Both sadly and predictably, none of Wolff's revelations will cause "45's most ardent defenders to change their opinion of the man, his motives or his character. Furthermore, for most Americans, the nonstop media unveiling of Michael Wolff's revealing juggernaut (it rose to #1 on both Amazon and Barnes and Noble's websites even before a single volume was sold) will be widely discussed but largely unread and produce, at best, a couple of week's worth of rapturous public entertainment . . . nothing more, nothing less.  Those who were against '45 before its publication will now have even more fodder for their opposition; most of those who were firmly and enthusiastically part of '45's hallowed "base" prior to publication and revelation will find within its pages nothing but noxious "fake news," and will continue to believe him a president as great as - if not greater than - Abraham Lincoln. 
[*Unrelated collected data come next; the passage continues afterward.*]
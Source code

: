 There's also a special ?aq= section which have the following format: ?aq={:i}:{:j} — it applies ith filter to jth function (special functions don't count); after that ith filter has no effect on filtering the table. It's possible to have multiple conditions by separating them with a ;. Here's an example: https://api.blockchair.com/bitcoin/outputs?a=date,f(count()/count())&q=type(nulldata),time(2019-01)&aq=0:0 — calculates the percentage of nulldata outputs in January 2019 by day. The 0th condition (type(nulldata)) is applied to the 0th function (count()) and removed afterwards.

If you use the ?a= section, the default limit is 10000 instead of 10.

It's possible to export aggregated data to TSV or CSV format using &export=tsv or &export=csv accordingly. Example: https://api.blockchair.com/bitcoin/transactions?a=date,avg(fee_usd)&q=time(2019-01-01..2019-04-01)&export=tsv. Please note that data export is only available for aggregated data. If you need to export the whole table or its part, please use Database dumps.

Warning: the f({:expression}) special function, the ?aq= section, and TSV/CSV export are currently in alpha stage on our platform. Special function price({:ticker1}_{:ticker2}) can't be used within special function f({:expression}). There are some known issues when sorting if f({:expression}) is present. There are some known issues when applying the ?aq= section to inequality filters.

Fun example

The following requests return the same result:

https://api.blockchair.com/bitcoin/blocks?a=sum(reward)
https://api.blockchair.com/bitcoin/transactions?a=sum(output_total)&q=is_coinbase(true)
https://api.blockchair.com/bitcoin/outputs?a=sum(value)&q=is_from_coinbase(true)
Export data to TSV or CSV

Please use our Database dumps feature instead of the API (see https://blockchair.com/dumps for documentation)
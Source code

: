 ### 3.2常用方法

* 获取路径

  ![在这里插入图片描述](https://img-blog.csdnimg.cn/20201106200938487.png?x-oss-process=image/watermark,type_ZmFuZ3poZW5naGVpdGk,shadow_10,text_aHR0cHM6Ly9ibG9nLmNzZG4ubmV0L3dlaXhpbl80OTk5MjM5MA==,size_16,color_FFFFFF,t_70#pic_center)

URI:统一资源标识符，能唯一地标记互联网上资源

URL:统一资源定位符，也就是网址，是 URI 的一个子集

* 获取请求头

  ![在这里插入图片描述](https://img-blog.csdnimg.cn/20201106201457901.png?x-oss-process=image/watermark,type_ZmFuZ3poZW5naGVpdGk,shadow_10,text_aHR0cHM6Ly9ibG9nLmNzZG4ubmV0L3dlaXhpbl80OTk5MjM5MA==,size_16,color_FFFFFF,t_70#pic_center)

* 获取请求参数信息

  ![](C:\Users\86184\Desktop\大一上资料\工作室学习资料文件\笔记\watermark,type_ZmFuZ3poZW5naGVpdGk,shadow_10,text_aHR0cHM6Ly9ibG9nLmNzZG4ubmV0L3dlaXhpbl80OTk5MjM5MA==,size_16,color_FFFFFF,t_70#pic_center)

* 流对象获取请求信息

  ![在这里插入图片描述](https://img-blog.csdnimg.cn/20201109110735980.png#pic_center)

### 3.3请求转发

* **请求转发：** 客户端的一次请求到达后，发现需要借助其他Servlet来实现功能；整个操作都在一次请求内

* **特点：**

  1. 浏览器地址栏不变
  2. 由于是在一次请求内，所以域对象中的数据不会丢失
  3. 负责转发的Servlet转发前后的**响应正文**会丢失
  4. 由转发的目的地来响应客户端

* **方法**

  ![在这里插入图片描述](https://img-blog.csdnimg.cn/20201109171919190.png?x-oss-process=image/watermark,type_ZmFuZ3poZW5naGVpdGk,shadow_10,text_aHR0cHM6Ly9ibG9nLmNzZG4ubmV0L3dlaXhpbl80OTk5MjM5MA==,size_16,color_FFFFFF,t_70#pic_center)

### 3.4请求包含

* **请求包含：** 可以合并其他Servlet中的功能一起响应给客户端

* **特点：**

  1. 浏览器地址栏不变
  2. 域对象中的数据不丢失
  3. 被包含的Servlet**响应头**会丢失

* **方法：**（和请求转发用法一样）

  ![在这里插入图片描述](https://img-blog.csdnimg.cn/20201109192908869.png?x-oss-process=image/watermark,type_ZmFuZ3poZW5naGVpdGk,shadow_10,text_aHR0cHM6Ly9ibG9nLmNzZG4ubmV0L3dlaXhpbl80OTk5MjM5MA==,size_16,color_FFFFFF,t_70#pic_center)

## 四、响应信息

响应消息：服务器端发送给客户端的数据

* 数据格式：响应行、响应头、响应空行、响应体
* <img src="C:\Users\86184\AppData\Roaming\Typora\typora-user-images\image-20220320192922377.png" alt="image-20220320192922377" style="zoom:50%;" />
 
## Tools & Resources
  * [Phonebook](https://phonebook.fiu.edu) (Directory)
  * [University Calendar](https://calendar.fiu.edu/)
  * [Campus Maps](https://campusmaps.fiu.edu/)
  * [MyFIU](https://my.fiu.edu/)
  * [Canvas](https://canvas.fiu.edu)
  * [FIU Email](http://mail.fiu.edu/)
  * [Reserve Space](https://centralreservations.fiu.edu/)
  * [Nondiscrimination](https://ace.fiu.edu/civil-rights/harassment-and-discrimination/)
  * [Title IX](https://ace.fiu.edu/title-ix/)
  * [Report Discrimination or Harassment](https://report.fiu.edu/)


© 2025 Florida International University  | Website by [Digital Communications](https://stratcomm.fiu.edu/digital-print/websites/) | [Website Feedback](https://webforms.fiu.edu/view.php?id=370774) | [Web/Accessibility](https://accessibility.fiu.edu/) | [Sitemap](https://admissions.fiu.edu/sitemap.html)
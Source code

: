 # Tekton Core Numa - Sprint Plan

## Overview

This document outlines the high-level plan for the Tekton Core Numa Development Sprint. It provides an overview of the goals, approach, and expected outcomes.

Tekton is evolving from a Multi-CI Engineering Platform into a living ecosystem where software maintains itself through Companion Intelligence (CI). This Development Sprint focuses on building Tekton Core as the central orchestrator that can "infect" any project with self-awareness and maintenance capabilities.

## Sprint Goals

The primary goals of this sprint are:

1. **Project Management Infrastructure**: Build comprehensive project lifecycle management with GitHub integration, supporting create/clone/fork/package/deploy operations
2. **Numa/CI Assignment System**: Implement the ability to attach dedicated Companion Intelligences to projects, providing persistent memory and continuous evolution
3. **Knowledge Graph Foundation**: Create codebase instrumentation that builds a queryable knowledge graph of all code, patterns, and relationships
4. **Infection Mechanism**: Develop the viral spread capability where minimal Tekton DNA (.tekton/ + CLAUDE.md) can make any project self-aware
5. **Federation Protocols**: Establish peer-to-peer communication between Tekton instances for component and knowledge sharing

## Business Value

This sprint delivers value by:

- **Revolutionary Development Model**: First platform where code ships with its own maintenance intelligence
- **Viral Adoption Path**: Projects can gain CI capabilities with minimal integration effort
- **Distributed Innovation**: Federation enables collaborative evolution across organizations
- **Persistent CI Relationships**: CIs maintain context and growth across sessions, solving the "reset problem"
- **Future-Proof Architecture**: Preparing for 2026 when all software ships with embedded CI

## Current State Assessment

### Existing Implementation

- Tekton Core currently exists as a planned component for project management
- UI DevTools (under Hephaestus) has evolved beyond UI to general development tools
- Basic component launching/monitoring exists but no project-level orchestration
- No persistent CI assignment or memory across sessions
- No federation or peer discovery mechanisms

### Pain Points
Most regrettably, Wolff's book will, in the long-run be yet another example of moral disgrace as public entertainment - a bit more kiss-and-tell in a society far more addicted to the salacious than the salubrious.  How terribly sad.  But what can one expect from a culture in which the average John or Mary can provide line and verse on at least 3 Kardashians yet have no idea how many branches of government there are . . . let alone name them? Despite the fact - as mentioned above - that not everything in Fire and Fury in the Trump White House - is necessarily true, it does present a president and an administration which is rapidly destroying the very fabric of the American body politic, scaring the daylights out of our allies, and giving our enemies reasons to be both bold and brave.

In the long-run, public entertainment does not - indeed cannot - pave a path for our future.  Trump must go.  Pence and Ryan, who would succeed him - must never be permitted top occupy the Oval Office.  We must find a way to replace them with leaders who, although perhaps not nearly so entertaining, are at least capable of working 24-7 to restore integrity, intelligence and maturity to the body politic. For to be POTUS requires far more than being a mere celebrity; it requires being a thoroughly accomplished actor on the world's largest state.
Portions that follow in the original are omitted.